▶ DESCRIPTION OF THE TASK: Scan the entries below for the word "fields". Copy out every line in which it occurs.

▶ INPUT FOR THIS TASK:
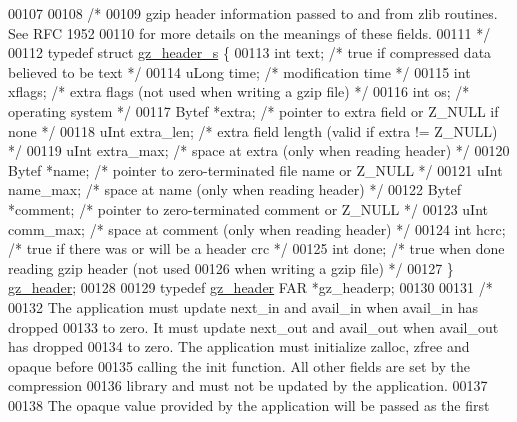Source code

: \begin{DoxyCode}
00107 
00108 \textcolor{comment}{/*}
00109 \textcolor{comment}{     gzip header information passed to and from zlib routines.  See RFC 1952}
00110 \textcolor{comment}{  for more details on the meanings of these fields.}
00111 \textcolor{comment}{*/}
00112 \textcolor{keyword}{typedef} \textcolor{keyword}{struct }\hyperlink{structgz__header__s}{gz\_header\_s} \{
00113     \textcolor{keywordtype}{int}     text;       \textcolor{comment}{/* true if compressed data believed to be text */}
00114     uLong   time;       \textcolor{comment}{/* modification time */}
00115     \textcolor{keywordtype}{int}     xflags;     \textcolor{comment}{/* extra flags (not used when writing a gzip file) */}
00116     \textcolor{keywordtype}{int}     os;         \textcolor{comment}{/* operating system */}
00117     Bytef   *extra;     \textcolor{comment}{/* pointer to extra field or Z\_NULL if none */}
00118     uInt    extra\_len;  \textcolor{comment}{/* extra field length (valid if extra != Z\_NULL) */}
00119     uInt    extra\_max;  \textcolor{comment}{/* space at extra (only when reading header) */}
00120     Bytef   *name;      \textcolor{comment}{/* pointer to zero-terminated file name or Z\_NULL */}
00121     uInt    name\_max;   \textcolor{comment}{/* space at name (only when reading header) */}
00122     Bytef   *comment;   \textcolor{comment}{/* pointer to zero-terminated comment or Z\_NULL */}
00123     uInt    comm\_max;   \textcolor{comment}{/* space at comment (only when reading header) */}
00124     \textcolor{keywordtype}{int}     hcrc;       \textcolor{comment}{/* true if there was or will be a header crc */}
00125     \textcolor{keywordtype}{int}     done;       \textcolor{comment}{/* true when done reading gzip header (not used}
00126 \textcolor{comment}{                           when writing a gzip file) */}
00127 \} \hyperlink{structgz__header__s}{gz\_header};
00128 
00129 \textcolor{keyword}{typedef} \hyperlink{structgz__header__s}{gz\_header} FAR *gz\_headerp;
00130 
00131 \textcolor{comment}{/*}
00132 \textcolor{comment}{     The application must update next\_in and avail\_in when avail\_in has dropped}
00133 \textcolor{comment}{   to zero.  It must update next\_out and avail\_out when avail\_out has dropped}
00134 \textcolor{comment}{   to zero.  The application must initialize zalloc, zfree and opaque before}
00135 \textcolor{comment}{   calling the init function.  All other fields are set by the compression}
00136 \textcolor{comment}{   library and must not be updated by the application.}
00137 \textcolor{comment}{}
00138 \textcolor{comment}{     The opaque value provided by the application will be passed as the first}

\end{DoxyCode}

▶ ANSWER TO THIS TASK:
00110 \textcolor{comment}{  for more details on the meanings of these fields.}
00135 \textcolor{comment}{   calling the init function.  All other fields are set by the compression}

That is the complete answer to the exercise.